= Beginning of Section =

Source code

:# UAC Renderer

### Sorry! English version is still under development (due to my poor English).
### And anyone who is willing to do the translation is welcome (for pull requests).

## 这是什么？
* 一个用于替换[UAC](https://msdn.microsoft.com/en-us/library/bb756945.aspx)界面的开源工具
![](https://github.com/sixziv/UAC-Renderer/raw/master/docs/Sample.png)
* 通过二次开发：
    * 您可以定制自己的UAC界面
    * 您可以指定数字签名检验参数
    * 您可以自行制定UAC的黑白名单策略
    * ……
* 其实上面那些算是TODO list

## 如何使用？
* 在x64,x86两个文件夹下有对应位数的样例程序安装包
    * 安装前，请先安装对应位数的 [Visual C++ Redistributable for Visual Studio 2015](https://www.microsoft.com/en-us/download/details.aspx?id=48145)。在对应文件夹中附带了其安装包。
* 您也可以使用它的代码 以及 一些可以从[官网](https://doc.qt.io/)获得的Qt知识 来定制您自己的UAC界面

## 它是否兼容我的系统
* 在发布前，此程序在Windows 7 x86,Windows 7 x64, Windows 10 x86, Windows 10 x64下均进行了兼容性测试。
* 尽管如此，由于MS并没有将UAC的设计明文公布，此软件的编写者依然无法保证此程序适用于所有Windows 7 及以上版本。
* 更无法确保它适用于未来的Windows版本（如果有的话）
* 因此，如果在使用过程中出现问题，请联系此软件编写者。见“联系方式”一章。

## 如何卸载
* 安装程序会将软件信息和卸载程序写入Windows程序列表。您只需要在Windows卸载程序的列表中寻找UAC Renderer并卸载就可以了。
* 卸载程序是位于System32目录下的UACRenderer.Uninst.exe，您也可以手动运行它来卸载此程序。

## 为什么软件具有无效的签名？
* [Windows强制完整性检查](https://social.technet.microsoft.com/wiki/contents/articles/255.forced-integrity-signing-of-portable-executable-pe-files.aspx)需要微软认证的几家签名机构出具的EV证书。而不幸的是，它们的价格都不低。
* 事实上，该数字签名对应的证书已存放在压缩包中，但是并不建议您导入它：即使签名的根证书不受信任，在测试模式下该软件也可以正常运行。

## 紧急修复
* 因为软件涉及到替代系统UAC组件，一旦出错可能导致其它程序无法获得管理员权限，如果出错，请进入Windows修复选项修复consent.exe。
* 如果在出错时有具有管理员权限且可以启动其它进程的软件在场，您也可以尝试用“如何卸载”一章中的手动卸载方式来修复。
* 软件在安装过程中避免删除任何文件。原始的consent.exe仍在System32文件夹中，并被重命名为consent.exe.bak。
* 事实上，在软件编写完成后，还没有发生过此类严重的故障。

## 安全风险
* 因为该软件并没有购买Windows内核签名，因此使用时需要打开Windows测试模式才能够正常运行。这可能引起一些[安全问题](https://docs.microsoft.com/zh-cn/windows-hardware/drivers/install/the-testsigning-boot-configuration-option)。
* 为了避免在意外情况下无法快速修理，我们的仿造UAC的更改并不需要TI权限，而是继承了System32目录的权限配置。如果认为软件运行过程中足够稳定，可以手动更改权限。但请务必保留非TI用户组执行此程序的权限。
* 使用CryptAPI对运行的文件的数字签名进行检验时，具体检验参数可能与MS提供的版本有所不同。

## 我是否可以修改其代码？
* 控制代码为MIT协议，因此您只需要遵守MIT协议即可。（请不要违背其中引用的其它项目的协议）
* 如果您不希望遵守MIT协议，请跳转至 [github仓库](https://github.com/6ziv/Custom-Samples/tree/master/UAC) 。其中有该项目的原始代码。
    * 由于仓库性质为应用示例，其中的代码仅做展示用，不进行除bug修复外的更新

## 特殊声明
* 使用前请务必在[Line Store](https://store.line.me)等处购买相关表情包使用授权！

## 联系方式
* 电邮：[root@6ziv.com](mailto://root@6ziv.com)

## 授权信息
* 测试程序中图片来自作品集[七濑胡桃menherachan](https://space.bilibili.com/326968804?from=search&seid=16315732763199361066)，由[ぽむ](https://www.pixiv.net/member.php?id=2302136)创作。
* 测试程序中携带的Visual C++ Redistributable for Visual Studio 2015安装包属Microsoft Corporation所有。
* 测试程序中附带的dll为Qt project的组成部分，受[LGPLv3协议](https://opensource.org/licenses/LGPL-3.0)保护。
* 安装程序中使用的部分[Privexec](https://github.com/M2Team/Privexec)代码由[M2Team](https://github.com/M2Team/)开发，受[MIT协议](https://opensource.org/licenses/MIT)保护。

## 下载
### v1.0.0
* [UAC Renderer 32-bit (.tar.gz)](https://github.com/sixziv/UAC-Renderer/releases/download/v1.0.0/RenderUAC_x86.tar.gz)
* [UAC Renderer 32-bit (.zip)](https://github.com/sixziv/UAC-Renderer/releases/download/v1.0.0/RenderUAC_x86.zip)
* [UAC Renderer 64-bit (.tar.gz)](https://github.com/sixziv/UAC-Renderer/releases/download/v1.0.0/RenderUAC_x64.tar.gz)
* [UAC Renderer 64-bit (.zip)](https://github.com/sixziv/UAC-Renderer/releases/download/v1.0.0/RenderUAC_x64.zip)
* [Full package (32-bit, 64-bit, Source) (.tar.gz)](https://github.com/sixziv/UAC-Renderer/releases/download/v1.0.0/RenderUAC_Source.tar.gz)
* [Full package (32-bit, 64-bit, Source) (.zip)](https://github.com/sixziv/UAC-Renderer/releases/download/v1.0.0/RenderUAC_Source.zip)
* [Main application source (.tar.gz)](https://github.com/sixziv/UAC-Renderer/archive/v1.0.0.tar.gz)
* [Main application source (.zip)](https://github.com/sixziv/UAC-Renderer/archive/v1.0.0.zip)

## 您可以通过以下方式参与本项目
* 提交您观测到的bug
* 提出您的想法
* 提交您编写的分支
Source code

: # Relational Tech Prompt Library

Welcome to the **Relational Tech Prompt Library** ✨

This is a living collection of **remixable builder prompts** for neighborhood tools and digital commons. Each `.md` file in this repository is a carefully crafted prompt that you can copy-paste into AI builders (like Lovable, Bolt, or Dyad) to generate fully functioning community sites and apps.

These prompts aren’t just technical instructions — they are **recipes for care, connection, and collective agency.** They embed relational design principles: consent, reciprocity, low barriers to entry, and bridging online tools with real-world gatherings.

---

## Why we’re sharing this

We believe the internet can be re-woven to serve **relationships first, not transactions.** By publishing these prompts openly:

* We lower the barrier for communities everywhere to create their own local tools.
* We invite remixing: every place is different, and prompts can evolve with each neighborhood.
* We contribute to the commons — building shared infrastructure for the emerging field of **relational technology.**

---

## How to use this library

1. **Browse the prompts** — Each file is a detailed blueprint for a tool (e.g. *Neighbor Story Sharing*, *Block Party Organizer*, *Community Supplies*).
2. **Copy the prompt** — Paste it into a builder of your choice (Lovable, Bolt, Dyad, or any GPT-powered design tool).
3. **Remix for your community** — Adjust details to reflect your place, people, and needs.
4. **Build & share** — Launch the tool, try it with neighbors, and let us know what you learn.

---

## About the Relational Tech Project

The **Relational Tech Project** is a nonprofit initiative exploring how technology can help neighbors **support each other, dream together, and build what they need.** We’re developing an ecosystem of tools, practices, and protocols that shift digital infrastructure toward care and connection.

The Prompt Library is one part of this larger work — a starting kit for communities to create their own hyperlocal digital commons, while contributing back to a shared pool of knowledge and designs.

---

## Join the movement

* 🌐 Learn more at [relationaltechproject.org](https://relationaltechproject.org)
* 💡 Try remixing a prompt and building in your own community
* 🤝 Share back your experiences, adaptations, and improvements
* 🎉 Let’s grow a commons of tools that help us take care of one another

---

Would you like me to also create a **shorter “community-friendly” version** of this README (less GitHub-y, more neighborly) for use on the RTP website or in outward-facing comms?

= End of Section =

• **YOUR OBJECTIVE**: Report every line of the preceding listing where the string "如何卸载" occurs.

• **ANSWER BELOW**:
## 如何卸载
* 如果在出错时有具有管理员权限且可以启动其它进程的软件在场，您也可以尝试用“如何卸载”一章中的手动卸载方式来修复。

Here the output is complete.